- How to complete this task: In the listing below, locate the line containing "- 115: Kendrick" and the line containing "- 119: Sly and". Output both of them and every line between, exactly as written, and nothing more.

___ Provided data

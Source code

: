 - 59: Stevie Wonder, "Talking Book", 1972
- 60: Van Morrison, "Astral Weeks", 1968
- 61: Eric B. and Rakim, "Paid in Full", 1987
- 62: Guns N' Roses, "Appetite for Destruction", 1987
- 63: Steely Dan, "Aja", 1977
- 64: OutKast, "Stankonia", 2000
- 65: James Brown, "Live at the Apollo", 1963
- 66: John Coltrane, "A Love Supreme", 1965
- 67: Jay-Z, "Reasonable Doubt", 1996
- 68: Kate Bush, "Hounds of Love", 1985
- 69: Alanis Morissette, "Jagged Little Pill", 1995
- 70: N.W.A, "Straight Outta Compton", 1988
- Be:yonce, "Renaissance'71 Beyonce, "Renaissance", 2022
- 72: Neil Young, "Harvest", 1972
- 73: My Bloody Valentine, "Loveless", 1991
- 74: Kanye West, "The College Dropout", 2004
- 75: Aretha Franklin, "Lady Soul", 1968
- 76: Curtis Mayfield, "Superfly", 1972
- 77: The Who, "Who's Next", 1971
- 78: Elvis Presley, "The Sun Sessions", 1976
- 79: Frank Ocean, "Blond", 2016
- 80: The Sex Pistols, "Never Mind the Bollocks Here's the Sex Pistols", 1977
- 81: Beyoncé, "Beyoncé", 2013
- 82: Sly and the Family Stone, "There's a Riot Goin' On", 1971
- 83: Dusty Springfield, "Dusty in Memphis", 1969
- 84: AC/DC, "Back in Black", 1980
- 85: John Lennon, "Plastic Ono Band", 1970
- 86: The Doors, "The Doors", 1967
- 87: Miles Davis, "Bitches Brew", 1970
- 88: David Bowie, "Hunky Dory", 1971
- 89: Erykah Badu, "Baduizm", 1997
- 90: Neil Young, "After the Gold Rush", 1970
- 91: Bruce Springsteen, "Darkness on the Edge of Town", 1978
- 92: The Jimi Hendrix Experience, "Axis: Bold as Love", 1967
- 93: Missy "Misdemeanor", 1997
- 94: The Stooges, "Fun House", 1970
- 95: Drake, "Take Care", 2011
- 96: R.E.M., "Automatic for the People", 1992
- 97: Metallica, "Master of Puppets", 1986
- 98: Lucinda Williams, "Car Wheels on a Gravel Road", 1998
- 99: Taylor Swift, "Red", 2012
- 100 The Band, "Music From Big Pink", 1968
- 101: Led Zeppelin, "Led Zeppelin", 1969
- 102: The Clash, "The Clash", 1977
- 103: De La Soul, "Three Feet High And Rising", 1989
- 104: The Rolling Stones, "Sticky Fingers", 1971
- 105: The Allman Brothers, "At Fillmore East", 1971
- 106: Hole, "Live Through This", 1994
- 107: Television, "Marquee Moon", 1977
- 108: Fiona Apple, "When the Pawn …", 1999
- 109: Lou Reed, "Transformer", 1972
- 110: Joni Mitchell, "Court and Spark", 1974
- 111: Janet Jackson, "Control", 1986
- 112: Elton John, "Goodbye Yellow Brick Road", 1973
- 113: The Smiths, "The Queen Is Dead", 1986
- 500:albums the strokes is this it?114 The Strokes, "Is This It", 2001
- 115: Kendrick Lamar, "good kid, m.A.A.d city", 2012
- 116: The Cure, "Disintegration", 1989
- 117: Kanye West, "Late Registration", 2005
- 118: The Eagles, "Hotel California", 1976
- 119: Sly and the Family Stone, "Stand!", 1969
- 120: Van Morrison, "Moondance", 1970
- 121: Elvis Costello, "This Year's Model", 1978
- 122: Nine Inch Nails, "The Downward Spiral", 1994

______

- Task response:
- 115: Kendrick Lamar, "good kid, m.A.A.d city", 2012
- 116: The Cure, "Disintegration", 1989
- 117: Kanye West, "Late Registration", 2005
- 118: The Eagles, "Hotel California", 1976
- 119: Sly and the Family Stone, "Stand!", 1969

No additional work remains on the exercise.